Auch die Bezahlung verändert sich. In den USA verknüpft Medicare jetzt 9 % der Zahlungen mit Patientenzufriedenheit - und das hängt direkt mit gemeinsamer Entscheidungsfindung zusammen. In Europa verlangt die EULAR seit 2021, dass die Entscheidungsfindung dokumentiert wird - und das führt zu besseren, passenderen Therapien.

Es ist kein Wundermittel. Aber es ist der einzige Weg, der langfristig funktioniert: Wenn du und dein Arzt als Team arbeiten - mit Daten, mit Werten, mit Respekt.
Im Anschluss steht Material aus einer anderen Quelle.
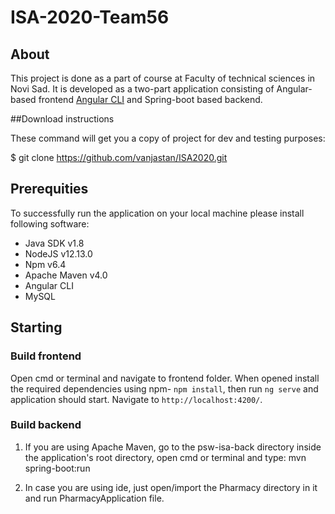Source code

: # ISA-2020-Team56

## About

This project is done as a part of course at Faculty of technical sciences in Novi Sad. It is developed as a two-part application consisting of Angular-based frontend [Angular CLI](https://github.com/angular/angular-cli) and Spring-boot based backend.

##Download instructions

These command will get you a copy of project for dev and testing purposes:

$ git clone https://github.com/vanjastan/ISA2020.git

## Prerequities

To successfully run the application on your local machine please install following software:

* Java SDK v1.8
* NodeJS v12.13.0
* Npm v6.4
* Apache Maven v4.0
* Angular CLI
* MySQL

## Starting

### Build frontend

Open cmd or terminal and navigate to frontend folder. When opened install the required dependencies using npm- `npm install`, then run `ng serve` and application should start. Navigate to `http://localhost:4200/`.

### Build backend

1. If you are using Apache Maven, go to the psw-isa-back directory inside the application's root directory, open cmd or terminal and type: mvn spring-boot:run

2. In case you are using ide, just open/import the Pharmacy directory in it and run PharmacyApplication file.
Warum du nicht warten solltest

Autoimmunerkrankungen sind langwierig. Jede Entscheidung zählt. Wenn du heute nicht mitbestimmst, entscheidet jemand anderes für dich - und das kann Jahre später noch spürbar sein. Es geht nicht darum, den besten Arzt zu finden. Sondern den richtigen Partner für deine Gesundheit. Frag dich: Fühlst du dich gehört? Verstehst du die Risiken? Hast du das Gefühl, dass deine Lebenswirklichkeit berücksichtigt wird? Wenn nein - dann ist es Zeit, das Gespräch zu verändern. Nicht mit Wut. Mit Fragen. Mit Wissen. Mit Mut.